Erik Jenner comments on Sparsify: A mechanistic interpretability research agenda

Erik Jenner 8 Apr 2024 19:41 UTC
LW: 4 AF: 2
0
AF
Thanks for the detailed responses! I’m happy to talk about “descriptions” throughout.
Trying to summarize my current understanding of what you’re saying:
- SAEs themselves aren’t meant to be descriptions of (network, dataset). (I’d just misinterpreted your earlier comment.)
- As a description of just the network, SAEs have a higher description length than a naive neuron-based description of the network.
- Given a description of the network in terms of “parts,” we can get a description of (network, dataset) by listing out which “parts” are “active” on each sample. I assume we then “compress” this description somehow (e.g. grouping similar samples), since otherwise the description would always have size linear in the dataset size?
- You’re then claiming that SAEs are a particularly short description of (network, dataset) in this sense (since they’re optimized for not having many parts active).
My confusion mainly comes down to defining the words in quotes above, i.e. “parts”, “active”, and “compress”. My sense is that they are playing a pretty crucial role and that there are important conceptual issues with formalizing them. (So it’s not just that we have a great intuition and it’s just annoying to spell it out mathematically, I’m not convinced we even have a good intuitive understanding of what these things should mean.)
That said, my sense is you’re not claiming any of this is easy to define. I’d guess you have intuitions that the “short description length” framing is philosophically the right one, and I probably don’t quite share those and feel more confused how to best think about “short descriptions” if we don’t just allow arbitrary Turing machines (basically because deciding what allowable “parts” or mathematical objects are seems to be doing a lot of work). Not sure how feasible converging on this is in this format (though I’m happy to keep trying a bit more in case you’re excited to explain).
- Lee Sharkey 10 Apr 2024 9:55 UTC
  LW: 2 AF: 1
  0
  AF Parent
  Trying to summarize my current understanding of what you’re saying:
  Yes all four sound right to me.
  To avoid any confusion, I’d just add an emphasis that the descriptions are mathematical, as opposed semantic.

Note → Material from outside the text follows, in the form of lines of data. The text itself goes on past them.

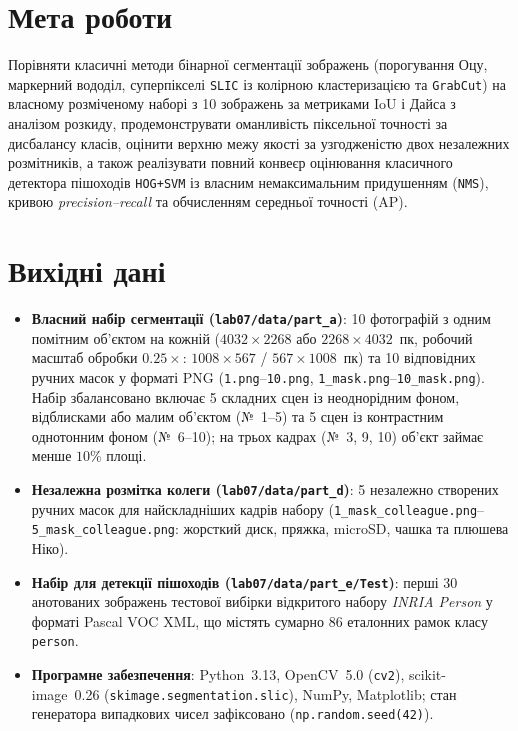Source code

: \documentclass[14pt, a4paper]{extarticle}
\begin{document}


\section{Мета роботи}
Порівняти класичні методи бінарної сегментації зображень (порогування Оцу, маркерний вододіл, суперпікселі \texttt{SLIC} із колірною кластеризацією та \texttt{GrabCut}) на власному розміченому наборі з 10 зображень за метриками $\text{IoU}$ і Дайса з аналізом розкиду, продемонструвати оманливість піксельної точності за дисбалансу класів, оцінити верхню межу якості за узгодженістю двох незалежних розмітників, а також реалізувати повний конвеєр оцінювання класичного детектора пішоходів \texttt{HOG+SVM} із власним немаксимальним придушенням (\texttt{NMS}), кривою \emph{precision--recall} та обчисленням середньої точності ($\text{AP}$).

\section{Вихідні дані}
\begin{itemize}
    \item \textbf{Власний набір сегментації (\texttt{lab07/data/part\_a})}: 10 фотографій з одним помітним об'єктом на кожній ($4032 \times 2268$ або $2268 \times 4032$~пк, робочий масштаб обробки $0.25\times$: $1008 \times 567$ / $567 \times 1008$~пк) та 10 відповідних ручних масок у форматі PNG (\texttt{1.png}--\texttt{10.png}, \texttt{1\_mask.png}--\texttt{10\_mask.png}). Набір збалансовано включає 5 складних сцен із неоднорідним фоном, відблисками або малим об'єктом (№~1--5) та 5 сцен із контрастним однотонним фоном (№~6--10); на трьох кадрах (№~3, 9, 10) об'єкт займає менше $10\%$ площі.
    \item \textbf{Незалежна розмітка колеги (\texttt{lab07/data/part\_d})}: 5 незалежно створених ручних масок для найскладніших кадрів набору (\texttt{1\_mask\_colleague.png}--\texttt{5\_mask\_colleague.png}: жорсткий диск, пряжка, microSD, чашка та плюшева Ніко).
    \item \textbf{Набір для детекції пішоходів (\texttt{lab07/data/part\_e/Test})}: перші 30 анотованих зображень тестової вибірки відкритого набору \emph{INRIA Person} у форматі Pascal VOC XML, що містять сумарно $86$ еталонних рамок класу \texttt{person}.
    \item \textbf{Програмне забезпечення}: Python~3.13, OpenCV~5.0 (\texttt{cv2}), scikit-image~0.26 (\texttt{skimage.segmentation.slic}), NumPy, Matplotlib; стан генератора випадкових чисел зафіксовано (\texttt{np.random.seed(42)}).
\end{itemize}
\end{document}
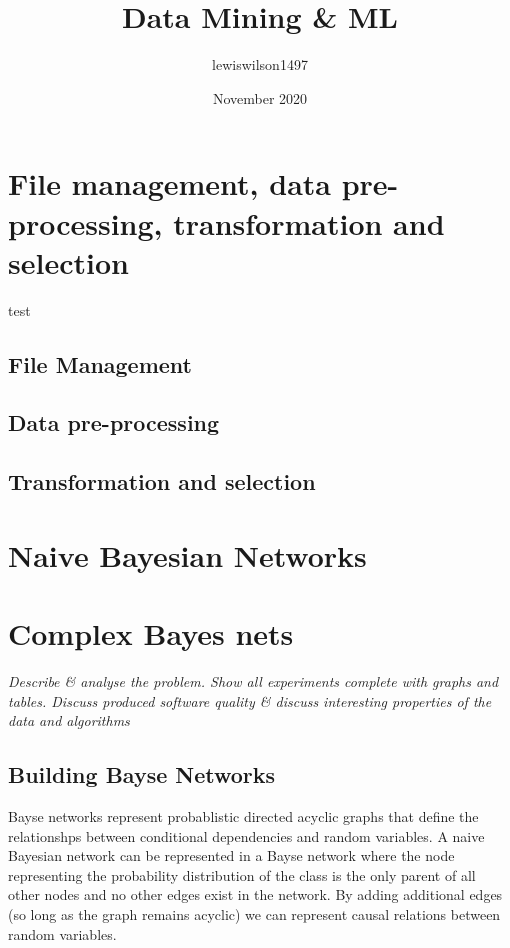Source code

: \documentclass[11pt]{article}
\title{Data Mining \& ML}
\author{lewiswilson1497 }
\date{November 2020}
\begin{document}
\maketitle

\pagebreak

\tableofcontents
\thispagestyle{empty}
\pagebreak
\setcounter{page}{1}

\pagebreak


\section{File management, data pre-processing, transformation and selection}

test

\subsection{File Management}

\subsection{Data pre-processing}

\subsection{Transformation and selection}\label{sec:transSel}


\pagebreak

\section{Naive Bayesian Networks}

\pagebreak

\section{Complex Bayes nets}
\emph{Describe \& analyse the problem. Show all experiments complete with graphs and tables. Discuss produced software quality \& discuss interesting properties of the data and algorithms}

\subsection{Building Bayse Networks}
Bayse networks represent probablistic directed acyclic graphs that define the relationshps between conditional dependencies and random variables. 
A naive Bayesian network can be represented in a Bayse network where the node representing the probability distribution of the class is the only parent of all other nodes and no other edges exist in the network. 
By adding additional edges (so long as the graph remains acyclic) we can represent causal relations between random variables.
\end{document}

  I’d guess you have intuitions that the “short description length” framing is philosophically the right one, and I probably don’t quite share those and feel more confused how to best think about “short descriptions” if we don’t just allow arbitrary Turing machines (basically because deciding what allowable “parts” or mathematical objects are seems to be doing a lot of work). Not sure how feasible converging on this is in this format (though I’m happy to keep trying a bit more in case you’re excited to explain).
  I too am keen to converge on a format in terms of Turing machines or Kolmogorov complexity or something else more formal. But I don’t feel very well placed to do that, unfortunately, since thinking in those terms isn’t very natural to me yet.